[PROBLEM TO WORK ON] The pictures are to be dropped, and the records below are to be restated word for word.
DATA FOR PROCESSING Block Start
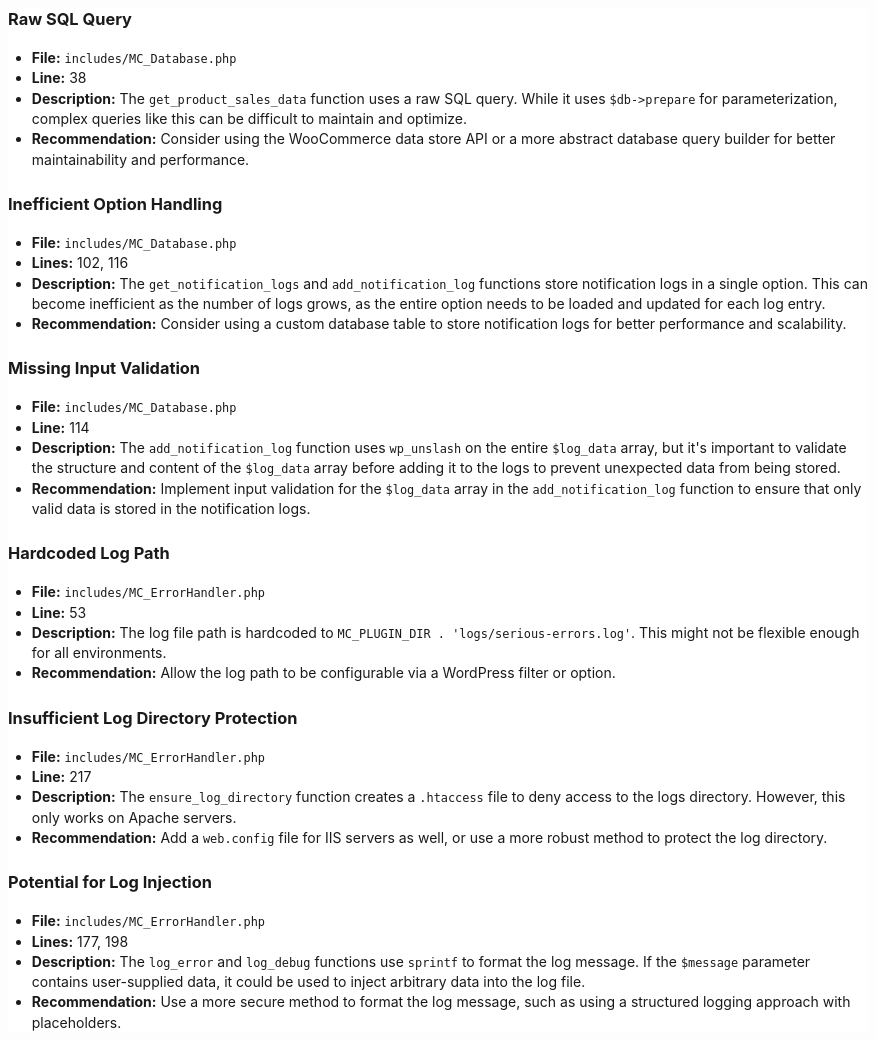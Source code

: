 ### Raw SQL Query

*   **File:** `includes/MC_Database.php`
*   **Line:** 38
*   **Description:** The `get_product_sales_data` function uses a raw SQL query. While it uses `$db->prepare` for parameterization, complex queries like this can be difficult to maintain and optimize.
*   **Recommendation:** Consider using the WooCommerce data store API or a more abstract database query builder for better maintainability and performance.

### Inefficient Option Handling

*   **File:** `includes/MC_Database.php`
*   **Lines:** 102, 116
*   **Description:** The `get_notification_logs` and `add_notification_log` functions store notification logs in a single option. This can become inefficient as the number of logs grows, as the entire option needs to be loaded and updated for each log entry.
*   **Recommendation:** Consider using a custom database table to store notification logs for better performance and scalability.

### Missing Input Validation

*   **File:** `includes/MC_Database.php`
*   **Line:** 114
*   **Description:** The `add_notification_log` function uses `wp_unslash` on the entire `$log_data` array, but it's important to validate the structure and content of the `$log_data` array before adding it to the logs to prevent unexpected data from being stored.
*   **Recommendation:** Implement input validation for the `$log_data` array in the `add_notification_log` function to ensure that only valid data is stored in the notification logs.

### Hardcoded Log Path

*   **File:** `includes/MC_ErrorHandler.php`
*   **Line:** 53
*   **Description:** The log file path is hardcoded to `MC_PLUGIN_DIR . 'logs/serious-errors.log'`. This might not be flexible enough for all environments.
*   **Recommendation:** Allow the log path to be configurable via a WordPress filter or option.

### Insufficient Log Directory Protection

*   **File:** `includes/MC_ErrorHandler.php`
*   **Line:** 217
*   **Description:** The `ensure_log_directory` function creates a `.htaccess` file to deny access to the logs directory. However, this only works on Apache servers.
*   **Recommendation:** Add a `web.config` file for IIS servers as well, or use a more robust method to protect the log directory.

### Potential for Log Injection

*   **File:** `includes/MC_ErrorHandler.php`
*   **Lines:** 177, 198
*   **Description:** The `log_error` and `log_debug` functions use `sprintf` to format the log message. If the `$message` parameter contains user-supplied data, it could be used to inject arbitrary data into the log file.
*   **Recommendation:** Use a more secure method to format the log message, such as using a structured logging approach with placeholders.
DATA FOR PROCESSING Block End
[TASK OUTPUT]
Source code

: ### Raw SQL Query

*   **File:** `includes/MC_Database.php`
*   **Line:** 38
*   **Description:** The `get_product_sales_data` function uses a raw SQL query. While it uses `$db->prepare` for parameterization, complex queries like this can be difficult to maintain and optimize.
*   **Recommendation:** Consider using the WooCommerce data store API or a more abstract database query builder for better maintainability and performance.

### Inefficient Option Handling

*   **File:** `includes/MC_Database.php`
*   **Lines:** 102, 116
*   **Description:** The `get_notification_logs` and `add_notification_log` functions store notification logs in a single option. This can become inefficient as the number of logs grows, as the entire option needs to be loaded and updated for each log entry.
*   **Recommendation:** Consider using a custom database table to store notification logs for better performance and scalability.

### Missing Input Validation

*   **File:** `includes/MC_Database.php`
*   **Line:** 114
*   **Description:** The `add_notification_log` function uses `wp_unslash` on the entire `$log_data` array, but it's important to validate the structure and content of the `$log_data` array before adding it to the logs to prevent unexpected data from being stored.
*   **Recommendation:** Implement input validation for the `$log_data` array in the `add_notification_log` function to ensure that only valid data is stored in the notification logs.

### Hardcoded Log Path

*   **File:** `includes/MC_ErrorHandler.php`
*   **Line:** 53
*   **Description:** The log file path is hardcoded to `MC_PLUGIN_DIR . 'logs/serious-errors.log'`. This might not be flexible enough for all environments.
*   **Recommendation:** Allow the log path to be configurable via a WordPress filter or option.

### Insufficient Log Directory Protection

*   **File:** `includes/MC_ErrorHandler.php`
*   **Line:** 217
*   **Description:** The `ensure_log_directory` function creates a `.htaccess` file to deny access to the logs directory. However, this only works on Apache servers.
*   **Recommendation:** Add a `web.config` file for IIS servers as well, or use a more robust method to protect the log directory.

### Potential for Log Injection

*   **File:** `includes/MC_ErrorHandler.php`
*   **Lines:** 177, 198
*   **Description:** The `log_error` and `log_debug` functions use `sprintf` to format the log message. If the `$message` parameter contains user-supplied data, it could be used to inject arbitrary data into the log file.
*   **Recommendation:** Use a more secure method to format the log message, such as using a structured logging approach with placeholders.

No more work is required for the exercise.